SDK/Toolchain Support

The Intel SDK Toolchain is available as part of Google's GPL release for the Google TV. The toolchain is required to compile code to run on the Linux operating system of the Logitech Revue. (Sony devices as well as other future devices are most likely also compatible with this toolchain but since we don't have these products to root we don't know yet.)

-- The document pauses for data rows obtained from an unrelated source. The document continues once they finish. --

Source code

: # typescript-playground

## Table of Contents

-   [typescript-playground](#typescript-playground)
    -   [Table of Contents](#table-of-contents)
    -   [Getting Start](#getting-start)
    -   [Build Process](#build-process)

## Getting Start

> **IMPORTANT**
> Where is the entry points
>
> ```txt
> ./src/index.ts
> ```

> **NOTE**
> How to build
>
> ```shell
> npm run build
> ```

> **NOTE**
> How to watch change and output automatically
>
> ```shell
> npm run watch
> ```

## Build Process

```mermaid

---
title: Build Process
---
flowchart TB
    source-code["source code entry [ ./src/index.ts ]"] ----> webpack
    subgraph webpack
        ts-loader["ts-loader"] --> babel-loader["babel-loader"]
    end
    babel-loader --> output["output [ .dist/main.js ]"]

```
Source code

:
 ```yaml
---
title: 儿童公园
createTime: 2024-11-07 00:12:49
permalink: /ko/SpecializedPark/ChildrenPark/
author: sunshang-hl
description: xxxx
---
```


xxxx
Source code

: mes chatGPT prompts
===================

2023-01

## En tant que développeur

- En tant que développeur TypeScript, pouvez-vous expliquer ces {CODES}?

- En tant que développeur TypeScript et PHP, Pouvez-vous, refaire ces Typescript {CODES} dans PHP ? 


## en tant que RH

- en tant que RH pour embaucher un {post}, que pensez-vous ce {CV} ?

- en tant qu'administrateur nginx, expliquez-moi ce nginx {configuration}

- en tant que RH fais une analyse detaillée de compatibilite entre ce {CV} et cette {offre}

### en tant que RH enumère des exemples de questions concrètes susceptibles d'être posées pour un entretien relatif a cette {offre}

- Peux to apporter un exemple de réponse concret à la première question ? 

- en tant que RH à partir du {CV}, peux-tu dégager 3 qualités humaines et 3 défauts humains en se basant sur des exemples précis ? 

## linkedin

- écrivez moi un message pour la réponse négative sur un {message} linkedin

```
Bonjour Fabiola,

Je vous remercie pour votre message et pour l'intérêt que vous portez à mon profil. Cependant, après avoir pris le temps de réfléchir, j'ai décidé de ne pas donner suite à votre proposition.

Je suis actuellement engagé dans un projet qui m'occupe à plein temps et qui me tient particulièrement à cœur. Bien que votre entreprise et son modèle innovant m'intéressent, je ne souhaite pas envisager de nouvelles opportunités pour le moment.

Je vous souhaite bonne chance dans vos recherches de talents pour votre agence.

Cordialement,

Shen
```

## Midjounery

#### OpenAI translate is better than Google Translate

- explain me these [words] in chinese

We have not yet documented a complete list of required dependencies but here are a few packages which might come in handy:

  • texinfo (we encountered some issues with certain supposedly supported versions of makeinfo but updating texinfo resolved this on most systems)
  • flex
  • bison
  • awk
  • patch
  • gcc et al
  • build-essential (Ubuntu)

To simplify the toolchain setup, craigdroid created this script which simplifies the process of configuring a build system. After preparing the toolchain you will want to run the following commands (which are demo'd in the script) to establish your environment:

export CROSS_COMPILE=i686-linux-cm-
export LD_LIBRARY_PATH=~/googletv/sdk/i686-linux-elf/lib
export PATH=$PATH:~/googletv/sdk/i686-linux-elf/bin/

NDK Support

Although at present Google has not released a proper NDK for the platform, the Exploitee.rs team have combined the Intel SDK Toolchain from the Google TV Mirrored Source site with the work of the Android x86 project to provide unofficial support in the interim.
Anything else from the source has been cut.